Work to be completed: Reproduced exactly, the lines from the start of the material through the line containing "### 🤪 Other" should be the whole answer, with pictures excluded.

──────── Entries supplied

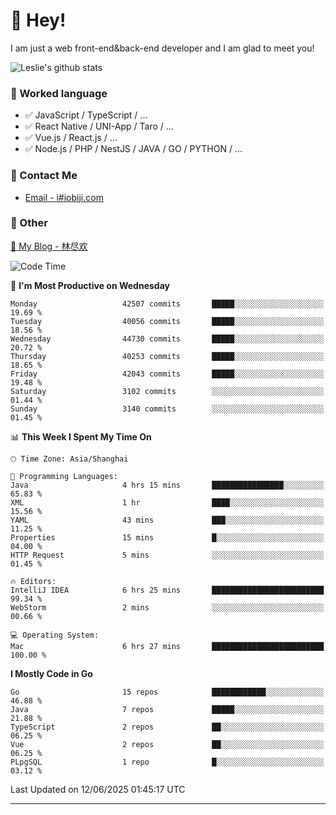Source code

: # 👋 Hey!

I am just a web front-end&back-end developer and I am glad to meet you!

![Leslie's github stats](https://github-readme-stats.vercel.app/api?username=unsafe-ptr&&show_icons=true&&title_color=1abc9c&&icon_color=1abc9c)


### 📝 Worked language

- ✅ JavaScript / TypeScript / ...
- ✅ React Native / UNI-App / Taro / ...
- ✅ Vue.js / React.js / ...
- ✅ Node.js / PHP / NestJS / JAVA / GO / PYTHON / ...

### 📮 Contact Me

- [Email - i#iobiji.com](mailto:i@iobiji.com)


### 🤪 Other

[📌 My Blog - 林尽欢](https://iobiji.com)

<!--START_SECTION:waka-->
![Code Time](http://img.shields.io/badge/Code%20Time-1%2C766%20hrs%2031%20mins-blue)

📅 **I'm Most Productive on Wednesday** 

```text
Monday                   42507 commits       █████░░░░░░░░░░░░░░░░░░░░   19.69 % 
Tuesday                  40056 commits       █████░░░░░░░░░░░░░░░░░░░░   18.56 % 
Wednesday                44730 commits       █████░░░░░░░░░░░░░░░░░░░░   20.72 % 
Thursday                 40253 commits       █████░░░░░░░░░░░░░░░░░░░░   18.65 % 
Friday                   42043 commits       █████░░░░░░░░░░░░░░░░░░░░   19.48 % 
Saturday                 3102 commits        ░░░░░░░░░░░░░░░░░░░░░░░░░   01.44 % 
Sunday                   3140 commits        ░░░░░░░░░░░░░░░░░░░░░░░░░   01.45 % 
```


📊 **This Week I Spent My Time On** 

```text
🕑︎ Time Zone: Asia/Shanghai

💬 Programming Languages: 
Java                     4 hrs 15 mins       ████████████████░░░░░░░░░   65.83 % 
XML                      1 hr                ████░░░░░░░░░░░░░░░░░░░░░   15.56 % 
YAML                     43 mins             ███░░░░░░░░░░░░░░░░░░░░░░   11.25 % 
Properties               15 mins             █░░░░░░░░░░░░░░░░░░░░░░░░   04.00 % 
HTTP Request             5 mins              ░░░░░░░░░░░░░░░░░░░░░░░░░   01.45 % 

🔥 Editors: 
IntelliJ IDEA            6 hrs 25 mins       █████████████████████████   99.34 % 
WebStorm                 2 mins              ░░░░░░░░░░░░░░░░░░░░░░░░░   00.66 % 

💻 Operating System: 
Mac                      6 hrs 27 mins       █████████████████████████   100.00 % 
```

**I Mostly Code in Go** 

```text
Go                       15 repos            ████████████░░░░░░░░░░░░░   46.88 % 
Java                     7 repos             █████░░░░░░░░░░░░░░░░░░░░   21.88 % 
TypeScript               2 repos             ██░░░░░░░░░░░░░░░░░░░░░░░   06.25 % 
Vue                      2 repos             ██░░░░░░░░░░░░░░░░░░░░░░░   06.25 % 
PLpgSQL                  1 repo              █░░░░░░░░░░░░░░░░░░░░░░░░   03.12 % 
```




 Last Updated on 12/06/2025 01:45:17 UTC
<!--END_SECTION:waka-->
---
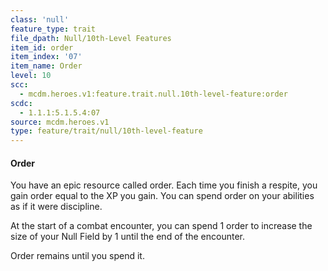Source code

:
 ```yaml
---
class: 'null'
feature_type: trait
file_dpath: Null/10th-Level Features
item_id: order
item_index: '07'
item_name: Order
level: 10
scc:
  - mcdm.heroes.v1:feature.trait.null.10th-level-feature:order
scdc:
  - 1.1.1:5.1.5.4:07
source: mcdm.heroes.v1
type: feature/trait/null/10th-level-feature
---
```


#### Order

You have an epic resource called order. Each time you finish a respite, you gain order equal to the XP you gain. You can spend order on your abilities as if it were discipline.

At the start of a combat encounter, you can spend 1 order to increase the size of your Null Field by 1 until the end of the encounter.

Order remains until you spend it.
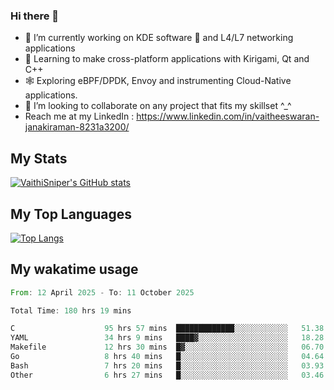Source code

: ### Hi there 👋

- 🔭 I’m currently working on KDE software 💓 and L4/L7 networking applications 
- 📖 Learning to make cross-platform applications with Kirigami, Qt and C++
- 🕸️ Exploring eBPF/DPDK, Envoy and instrumenting Cloud-Native applications. 
- 👯 I’m looking to collaborate on any project that fits my skillset ^_^
- Reach me at my LinkedIn : https://www.linkedin.com/in/vaitheeswaran-janakiraman-8231a3200/

## My Stats
[![VaithiSniper's GitHub stats](https://github-readme-stats.vercel.app/api?username=VaithiSniper&hide=stars&theme=radical)](https://github.com/anuraghazra/github-readme-stats)

## My Top Languages

[![Top Langs](https://github-readme-stats.vercel.app/api/top-langs/?username=VaithiSniper&layout=compact)](https://github.com/anuraghazra/github-readme-stats)

## My wakatime usage

<!--START_SECTION:waka-->

```rust
From: 12 April 2025 - To: 11 October 2025

Total Time: 180 hrs 19 mins

C                    95 hrs 57 mins  █████████████░░░░░░░░░░░░   51.38 %
YAML                 34 hrs 9 mins   ████▓░░░░░░░░░░░░░░░░░░░░   18.28 %
Makefile             12 hrs 30 mins  █▓░░░░░░░░░░░░░░░░░░░░░░░   06.70 %
Go                   8 hrs 40 mins   █░░░░░░░░░░░░░░░░░░░░░░░░   04.64 %
Bash                 7 hrs 20 mins   █░░░░░░░░░░░░░░░░░░░░░░░░   03.93 %
Other                6 hrs 27 mins   █░░░░░░░░░░░░░░░░░░░░░░░░   03.46 %
```

<!--END_SECTION:waka-->
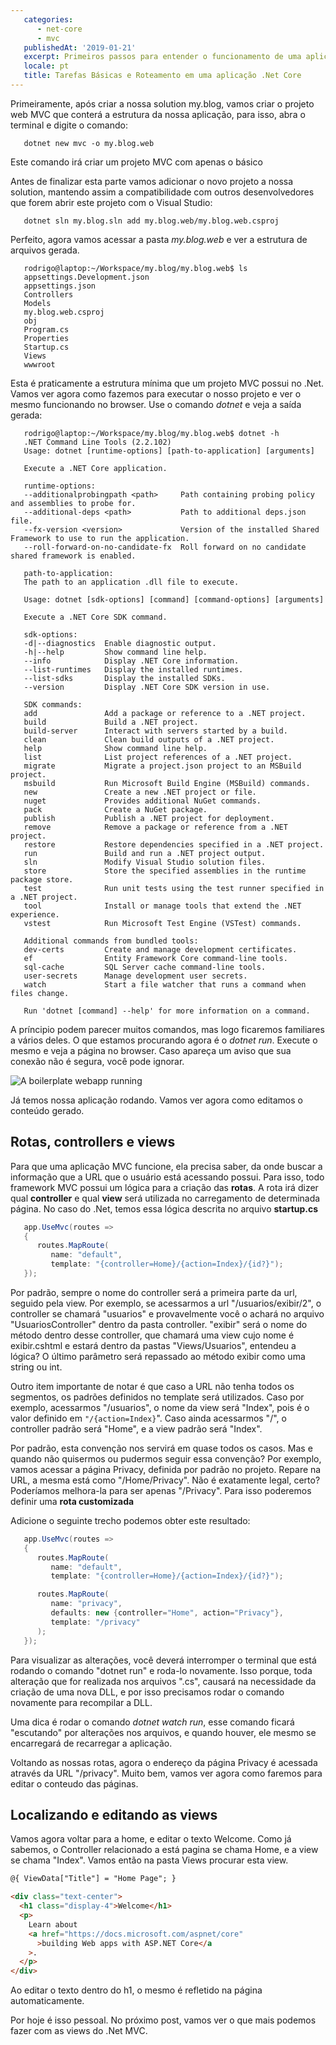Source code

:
 ```yaml
---
   categories:
      - net-core
      - mvc
   publishedAt: '2019-01-21'
   excerpt: Primeiros passos para entender o funcionamento de uma aplicação MVC .Net Core
   locale: pt
   title: Tarefas Básicas e Roteamento em uma aplicação .Net Core
---
```


[web-app-started]: /images/basic-tasks-net-mvc-application/web-app-started.png 'Webapp Started'

Primeiramente, após criar a nossa solution my.blog, vamos criar o projeto web MVC que conterá a estrutura da nossa aplicação, para isso, abra o terminal e digite o comando:

```shell
   dotnet new mvc -o my.blog.web
```

Este comando irá criar um projeto MVC com apenas o básico

Antes de finalizar esta parte vamos adicionar o novo projeto a nossa solution, mantendo assim a compatibilidade com outros desenvolvedores que forem abrir este projeto com o Visual Studio:

```shell
   dotnet sln my.blog.sln add my.blog.web/my.blog.web.csproj
```

Perfeito, agora vamos acessar a pasta _my.blog.web_ e ver a estrutura de arquivos gerada.

```shell
   rodrigo@laptop:~/Workspace/my.blog/my.blog.web$ ls
   appsettings.Development.json
   appsettings.json
   Controllers
   Models
   my.blog.web.csproj
   obj
   Program.cs
   Properties
   Startup.cs
   Views
   wwwroot
```

Esta é praticamente a estrutura mínima que um projeto MVC possui no .Net. Vamos ver agora como fazemos para executar o nosso projeto e ver o mesmo funcionando no browser. Use o comando _dotnet_ e veja a saída gerada:

```shell
   rodrigo@laptop:~/Workspace/my.blog/my.blog.web$ dotnet -h
   .NET Command Line Tools (2.2.102)
   Usage: dotnet [runtime-options] [path-to-application] [arguments]

   Execute a .NET Core application.

   runtime-options:
   --additionalprobingpath <path>     Path containing probing policy and assemblies to probe for.
   --additional-deps <path>           Path to additional deps.json file.
   --fx-version <version>             Version of the installed Shared Framework to use to run the application.
   --roll-forward-on-no-candidate-fx  Roll forward on no candidate shared framework is enabled.

   path-to-application:
   The path to an application .dll file to execute.

   Usage: dotnet [sdk-options] [command] [command-options] [arguments]

   Execute a .NET Core SDK command.

   sdk-options:
   -d|--diagnostics  Enable diagnostic output.
   -h|--help         Show command line help.
   --info            Display .NET Core information.
   --list-runtimes   Display the installed runtimes.
   --list-sdks       Display the installed SDKs.
   --version         Display .NET Core SDK version in use.

   SDK commands:
   add               Add a package or reference to a .NET project.
   build             Build a .NET project.
   build-server      Interact with servers started by a build.
   clean             Clean build outputs of a .NET project.
   help              Show command line help.
   list              List project references of a .NET project.
   migrate           Migrate a project.json project to an MSBuild project.
   msbuild           Run Microsoft Build Engine (MSBuild) commands.
   new               Create a new .NET project or file.
   nuget             Provides additional NuGet commands.
   pack              Create a NuGet package.
   publish           Publish a .NET project for deployment.
   remove            Remove a package or reference from a .NET project.
   restore           Restore dependencies specified in a .NET project.
   run               Build and run a .NET project output.
   sln               Modify Visual Studio solution files.
   store             Store the specified assemblies in the runtime package store.
   test              Run unit tests using the test runner specified in a .NET project.
   tool              Install or manage tools that extend the .NET experience.
   vstest            Run Microsoft Test Engine (VSTest) commands.

   Additional commands from bundled tools:
   dev-certs         Create and manage development certificates.
   ef                Entity Framework Core command-line tools.
   sql-cache         SQL Server cache command-line tools.
   user-secrets      Manage development user secrets.
   watch             Start a file watcher that runs a command when files change.

   Run 'dotnet [command] --help' for more information on a command.
```

A príncipio podem parecer muitos comandos, mas logo ficaremos familiares a vários deles. O que estamos procurando agora é o _dotnet run_. Execute o mesmo e veja a página no browser. Caso apareça um aviso que sua conexão não é segura, você pode ignorar.

![A boilerplate webapp running][web-app-started]

Já temos nossa aplicação rodando. Vamos ver agora como editamos o conteúdo gerado.

## Rotas, controllers e views

Para que uma aplicação MVC funcione, ela precisa saber, da onde buscar a informação que a URL que o usuário está acessando possui. Para isso, todo framework MVC possui um lógica para a criação das **rotas**. A rota irá dizer qual **controller** e qual **view** será utilizada no carregamento de determinada página. No caso do .Net, temos essa lógica descrita no arquivo **startup.cs**

```c#
   app.UseMvc(routes =>
   {
      routes.MapRoute(
         name: "default",
         template: "{controller=Home}/{action=Index}/{id?}");
   });
```

Por padrão, sempre o nome do controller será a primeira parte da url, seguido pela view. Por exemplo, se acessarmos a url "/usuarios/exibir/2", o controller se chamará "usuarios" e provavelmente você o achará no arquivo "UsuariosController" dentro da pasta controller. "exibir" será o nome do método dentro desse controller, que chamará uma view cujo nome é exibir.cshtml e estará dentro da pastas "Views/Usuarios", entendeu a lógica? O último parâmetro será repassado ao método exibir como uma string ou int.

Outro item importante de notar é que caso a URL não tenha todos os segmentos, os padrões definidos no template será utilizados. Caso por exemplo, acessarmos "/usuarios", o nome da view será "Index", pois é o valor definido em ```"/{action=Index}```". Caso ainda acessarmos "/", o controller padrão será "Home", e a view padrão será "Index".

Por padrão, esta convenção nos servirá em quase todos os casos. Mas e quando não quisermos ou pudermos seguir essa convenção? Por exemplo, vamos acessar a página Privacy, definida por padrão no projeto. Repare na URL, a mesma está como "/Home/Privacy". Não é exatamente legal, certo? Poderíamos melhora-la para ser apenas "/Privacy". Para isso poderemos definir uma **rota customizada**

Adicione o seguinte trecho podemos obter este resultado:

```c#
   app.UseMvc(routes =>
   {
      routes.MapRoute(
         name: "default",
         template: "{controller=Home}/{action=Index}/{id?}");

      routes.MapRoute(
         name: "privacy",
         defaults: new {controller="Home", action="Privacy"},
         template: "/privacy"
      );
   });
```

Para visualizar as alterações, você deverá interromper o terminal que está rodando o comando "dotnet run" e roda-lo novamente. Isso porque, toda alteração que for realizada nos arquivos ".cs", causará na necessidade da criação de uma nova DLL, e por isso precisamos rodar o comando novamente para recompilar a DLL.

Uma dica é rodar o comando _dotnet watch run_, esse comando ficará "escutando" por alterações nos arquivos, e quando houver, ele mesmo se encarregará de recarregar a aplicação.

Voltando as nossas rotas, agora o endereço da página Privacy é acessada através da URL "/privacy". Muito bem, vamos ver agora como faremos para editar o conteudo das páginas.

## Localizando e editando as views

Vamos agora voltar para a home, e editar o texto Welcome. Como já sabemos, o Controller relacionado a está pagina se chama Home, e a view se chama "Index". Vamos então na pasta Views procurar esta view.

```html
@{ ViewData["Title"] = "Home Page"; }

<div class="text-center">
  <h1 class="display-4">Welcome</h1>
  <p>
    Learn about
    <a href="https://docs.microsoft.com/aspnet/core"
      >building Web apps with ASP.NET Core</a
    >.
  </p>
</div>
```

Ao editar o texto dentro do h1, o mesmo é refletido na página automaticamente.

Por hoje é isso pessoal. No próximo post, vamos ver o que mais podemos fazer com as views do .Net MVC.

────────────────

Response to this task:
Source code

: # 👋 Hey!

I am just a web front-end&back-end developer and I am glad to meet you!

![Leslie's github stats](https://github-readme-stats.vercel.app/api?username=unsafe-ptr&&show_icons=true&&title_color=1abc9c&&icon_color=1abc9c)


### 📝 Worked language

- ✅ JavaScript / TypeScript / ...
- ✅ React Native / UNI-App / Taro / ...
- ✅ Vue.js / React.js / ...
- ✅ Node.js / PHP / NestJS / JAVA / GO / PYTHON / ...

### 📮 Contact Me

- [Email - i#iobiji.com](mailto:i@iobiji.com)


### 🤪 Other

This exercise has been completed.